→ Provided material
# # #

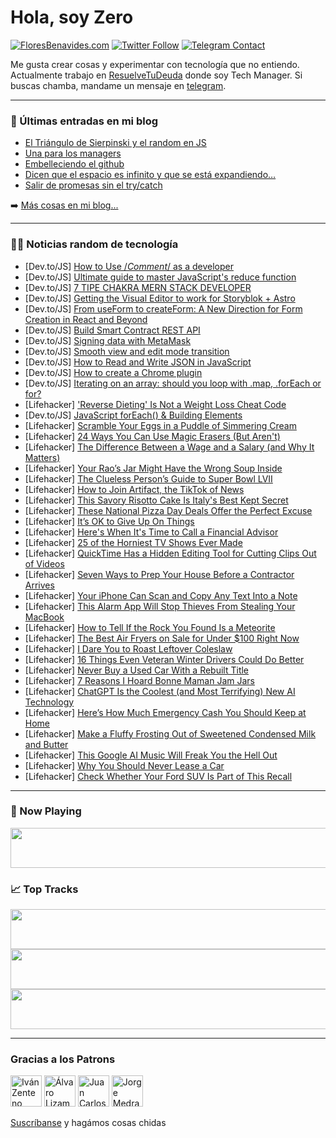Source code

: # Hola, soy Zero

[![FloresBenavides.com](https://img.shields.io/website?down_message=oops&label=MiBlog&style=for-the-badge&up_message=online&url=https%3A%2F%2Ffloresbenavides.com)](https://floresbenavides.com) [![Twitter Follow](https://img.shields.io/twitter/follow/ZeroDragon?color=%231DA1F2&label=Follow&logo=twitter&logoColor=ffffff&style=for-the-badge)](https://twitter.com/zerodragon) [![Telegram Contact](https://img.shields.io/badge/escr%C3%ADbeme-ZeroDragon-%2326A5E4?style=for-the-badge&logo=telegram)](https://t.me/zerodragon)

Me gusta crear cosas y experimentar con tecnología que no entiendo.
Actualmente trabajo en [ResuelveTuDeuda](http://github.com/resuelve) donde soy Tech Manager.
Si buscas chamba, mandame un mensaje en [telegram](https://t.me/zerodragon).

---

### 📕 Últimas entradas en mi blog
<!-- BLOG-POST-LIST:START -->
- [El Triángulo de Sierpinski y el random en JS](https://floresbenavides.com/el-triangulo-de-sierpinski-y-el-random-en-js/)
- [Una para los managers](https://floresbenavides.com/una-para-los-managers/)
- [Embelleciendo el github](https://floresbenavides.com/embelleciendo-el-github/)
- [Dicen que el espacio es infinito y que se está expandiendo…](https://floresbenavides.com/dicen-que-el-espacio-es-infinito-y-que-se-esta-expandiendo/)
- [Salir de promesas sin el try/catch](https://floresbenavides.com/salir-de-promesas-sin-el-try-catch/)
<!-- BLOG-POST-LIST:END -->

➡️ [Más cosas en mi blog...](https://floresbenavides.com)

---

### 👨‍💻 Noticias random de tecnología
<!-- TECH-POSTS:START -->
- [Dev.to/JS] [How to Use /*Comment*/ as a developer](https://dev.to/scofieldidehen/how-to-use-comment-as-a-developer-306h)
- [Dev.to/JS] [Ultimate guide to master JavaScript&#39;s reduce function](https://dev.to/costamatheus97/ultimate-guide-to-masters-javascripts-reduce-function-g01)
- [Dev.to/JS] [7 TIPE CHAKRA MERN STACK DEVELOPER](https://dev.to/apppardana/7-tipe-chakra-mern-stack-developer-3mn5)
- [Dev.to/JS] [Getting the Visual Editor to work for Storyblok + Astro](https://dev.to/sandrarodgers/getting-the-visual-editor-to-work-for-storyblok-astro-2gja)
- [Dev.to/JS] [From useForm to createForm: A New Direction for Form Creation in React and Beyond](https://dev.to/jucian0/from-useform-to-createform-a-new-direction-for-form-creation-in-react-and-beyond-2je0)
- [Dev.to/JS] [Build Smart Contract REST API](https://dev.to/lutfiikbalmajid/build-smart-contract-rest-api-6go)
- [Dev.to/JS] [Signing data with MetaMask](https://dev.to/metamask/signing-data-with-metamask-2ggl)
- [Dev.to/JS] [Smooth view and edit mode transition](https://dev.to/coreprocess/smooth-view-and-edit-mode-transition-5483)
- [Dev.to/JS] [How to Read and Write JSON in JavaScript](https://dev.to/asayerio_techblog/how-to-read-and-write-json-in-javascript-pad)
- [Dev.to/JS] [How to create a Chrome plugin](https://dev.to/bigbitdev/how-to-create-a-chrome-plugin-4pcp)
- [Dev.to/JS] [Iterating on an array: should you loop with .map, .forEach or for?](https://dev.to/robinlej/iterating-on-an-array-should-you-loop-with-map-foreach-or-for-5fim)
- [Lifehacker] [&#39;Reverse Dieting&#39; Is Not a Weight Loss Cheat Code](https://lifehacker.com/reverse-dieting-is-not-a-weight-loss-cheat-code-1850056077)
- [Dev.to/JS] [JavaScript forEach&lpar;&rpar; &amp; Building Elements](https://dev.to/jvaughn619/javascript-foreach-building-elements-hl0)
- [Lifehacker] [Scramble Your Eggs in a Puddle of Simmering Cream](https://lifehacker.com/scramble-your-eggs-in-a-puddle-of-simmering-cream-1850055008)
- [Lifehacker] [24 Ways You Can Use Magic Erasers &lpar;But Aren&#39;t&rpar;](https://lifehacker.com/24-ways-you-can-use-magic-erasers-but-arent-1850055768)
- [Lifehacker] [The Difference Between a Wage and a Salary &lpar;and Why It Matters&rpar;](https://lifehacker.com/the-difference-between-a-wage-and-a-salary-and-why-it-1850054939)
- [Lifehacker] [Your Rao’s Jar Might Have the Wrong Soup Inside](https://lifehacker.com/your-rao-s-jar-might-have-the-wrong-soup-inside-1850054672)
- [Lifehacker] [The Clueless Person’s Guide to Super Bowl LVII](https://lifehacker.com/the-clueless-person-s-guide-to-super-bowl-lvii-1850054677)
- [Lifehacker] [How to Join Artifact, the TikTok of News](https://lifehacker.com/how-to-join-artifact-the-tiktok-of-news-1850054394)
- [Lifehacker] [This Savory Risotto Cake Is Italy&#39;s Best Kept Secret](https://lifehacker.com/this-savory-risotto-cake-is-italys-best-kept-secret-1850054094)
- [Lifehacker] [These National Pizza Day Deals Offer the Perfect Excuse](https://lifehacker.com/these-national-pizza-day-deals-offer-the-perfect-excuse-1850053926)
- [Lifehacker] [It’s OK to Give Up On Things](https://lifehacker.com/it-s-ok-to-give-up-on-things-1850053625)
- [Lifehacker] [Here&#39;s When It&#39;s Time to Call a Financial Advisor](https://lifehacker.com/heres-when-its-time-to-call-a-financial-advisor-1850053476)
- [Lifehacker] [25 of the Horniest TV Shows Ever Made](https://lifehacker.com/25-of-the-horniest-tv-shows-ever-made-1850046614)
- [Lifehacker] [QuickTime Has a Hidden Editing Tool for Cutting Clips Out of Videos](https://lifehacker.com/quicktime-has-a-hidden-editing-tool-for-cutting-clips-o-1850053202)
- [Lifehacker] [Seven Ways to Prep Your House Before a Contractor Arrives](https://lifehacker.com/seven-ways-to-prep-your-house-before-a-contractor-arriv-1850053104)
- [Lifehacker] [Your iPhone Can Scan and Copy Any Text Into a Note](https://lifehacker.com/your-iphone-can-scan-and-copy-any-text-into-a-note-1850052097)
- [Lifehacker] [This Alarm App Will Stop Thieves From Stealing Your MacBook](https://lifehacker.com/this-alarm-app-will-stop-thieves-from-stealing-your-mac-1850052346)
- [Lifehacker] [How to Tell If the Rock You Found Is a Meteorite](https://lifehacker.com/how-to-tell-if-the-rock-you-found-is-a-meteorite-1850051480)
- [Lifehacker] [The Best Air Fryers on Sale for Under $100 Right Now](https://lifehacker.com/the-best-air-fryers-on-sale-for-under-100-right-now-1850050875)
- [Lifehacker] [I Dare You to Roast Leftover Coleslaw](https://lifehacker.com/i-dare-you-to-roast-leftover-coleslaw-1850051239)
- [Lifehacker] [16 Things Even Veteran Winter Drivers Could Do Better](https://lifehacker.com/16-things-even-veteran-winter-drivers-could-do-better-1850050381)
- [Lifehacker] [Never Buy a Used Car With a Rebuilt Title](https://lifehacker.com/never-buy-a-used-car-with-a-rebuilt-title-1850050273)
- [Lifehacker] [7 Reasons I Hoard Bonne Maman Jam Jars](https://lifehacker.com/7-reasons-i-hoard-bonne-maman-jam-jars-1850049572)
- [Lifehacker] [ChatGPT Is the Coolest &lpar;and Most Terrifying&rpar; New AI Technology](https://lifehacker.com/chatgpt-is-the-coolest-and-most-terrifying-new-ai-tec-1850050359)
- [Lifehacker] [Here’s How Much Emergency Cash You Should Keep at Home](https://lifehacker.com/here-s-how-much-emergency-cash-you-should-keep-at-home-1850048816)
- [Lifehacker] [Make a Fluffy Frosting Out of Sweetened Condensed Milk and Butter](https://lifehacker.com/make-a-fluffy-frosting-out-of-sweetened-condensed-milk-1850048764)
- [Lifehacker] [This Google AI Music Will Freak You the Hell Out](https://lifehacker.com/this-google-ai-music-will-freak-you-the-hell-out-1850049352)
- [Lifehacker] [Why You Should Never Lease a Car](https://lifehacker.com/why-you-should-never-lease-a-car-1850049671)
- [Lifehacker] [Check Whether Your Ford SUV Is Part of This Recall](https://lifehacker.com/check-whether-your-ford-suv-is-part-of-this-recall-1850042990)<!-- TECH-POSTS:END -->

---

### 🎵 Now Playing
<a href="https://spotify-now-playing-dun.vercel.app/now-playing?open"><img src="https://spotify-now-playing-dun.vercel.app/now-playing" width="540" height="64"></a>

### 📈 Top Tracks
<a href="https://spotify-now-playing-dun.vercel.app/top-tracks?i=1&open"><img src="https://spotify-now-playing-dun.vercel.app/top-tracks?i=1" width="540" height="64"></a>
<a href="https://spotify-now-playing-dun.vercel.app/top-tracks?i=2&open"><img src="https://spotify-now-playing-dun.vercel.app/top-tracks?i=2" width="540" height="64"></a>
<a href="https://spotify-now-playing-dun.vercel.app/top-tracks?i=3&open"><img src="https://spotify-now-playing-dun.vercel.app/top-tracks?i=3" width="540" height="64"></a>

---

### Gracias a los Patrons
[<img src="https://avatars.githubusercontent.com/u/243380?v=4" alt="Iván Zenteno" width="50px">](https://github.com/k001) [<img src="https://avatars.githubusercontent.com/u/19955639?v=4" alt="Álvaro Lizama" width="50px">](https://github.com/alvarolizama) [<img src="https://avatars.githubusercontent.com/u/2718753?v=4" alt="Juan Carlos Ruiz" width="50px">](https://github.com/JuanCrg90) [<img src="https://avatars.githubusercontent.com/u/37025?v=4" alt="Jorge Medrano" width="50px">](https://github.com/h1pp1e) 

[Suscríbanse](https://www.patreon.com/zerodragon) y hagámos cosas chidas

# # #

Working from the data above, extract solely the lines from the one containing "- [Dev.to/JS] [Iterating" through the one containing "- [Lifehacker] [25", exactly as they appear, both included.

- [Dev.to/JS] [Iterating on an array: should you loop with .map, .forEach or for?](https://dev.to/robinlej/iterating-on-an-array-should-you-loop-with-map-foreach-or-for-5fim)
- [Lifehacker] [&#39;Reverse Dieting&#39; Is Not a Weight Loss Cheat Code](https://lifehacker.com/reverse-dieting-is-not-a-weight-loss-cheat-code-1850056077)
- [Dev.to/JS] [JavaScript forEach&lpar;&rpar; &amp; Building Elements](https://dev.to/jvaughn619/javascript-foreach-building-elements-hl0)
- [Lifehacker] [Scramble Your Eggs in a Puddle of Simmering Cream](https://lifehacker.com/scramble-your-eggs-in-a-puddle-of-simmering-cream-1850055008)
- [Lifehacker] [24 Ways You Can Use Magic Erasers &lpar;But Aren&#39;t&rpar;](https://lifehacker.com/24-ways-you-can-use-magic-erasers-but-arent-1850055768)
- [Lifehacker] [The Difference Between a Wage and a Salary &lpar;and Why It Matters&rpar;](https://lifehacker.com/the-difference-between-a-wage-and-a-salary-and-why-it-1850054939)
- [Lifehacker] [Your Rao’s Jar Might Have the Wrong Soup Inside](https://lifehacker.com/your-rao-s-jar-might-have-the-wrong-soup-inside-1850054672)
- [Lifehacker] [The Clueless Person’s Guide to Super Bowl LVII](https://lifehacker.com/the-clueless-person-s-guide-to-super-bowl-lvii-1850054677)
- [Lifehacker] [How to Join Artifact, the TikTok of News](https://lifehacker.com/how-to-join-artifact-the-tiktok-of-news-1850054394)
- [Lifehacker] [This Savory Risotto Cake Is Italy&#39;s Best Kept Secret](https://lifehacker.com/this-savory-risotto-cake-is-italys-best-kept-secret-1850054094)
- [Lifehacker] [These National Pizza Day Deals Offer the Perfect Excuse](https://lifehacker.com/these-national-pizza-day-deals-offer-the-perfect-excuse-1850053926)
- [Lifehacker] [It’s OK to Give Up On Things](https://lifehacker.com/it-s-ok-to-give-up-on-things-1850053625)
- [Lifehacker] [Here&#39;s When It&#39;s Time to Call a Financial Advisor](https://lifehacker.com/heres-when-its-time-to-call-a-financial-advisor-1850053476)
- [Lifehacker] [25 of the Horniest TV Shows Ever Made](https://lifehacker.com/25-of-the-horniest-tv-shows-ever-made-1850046614)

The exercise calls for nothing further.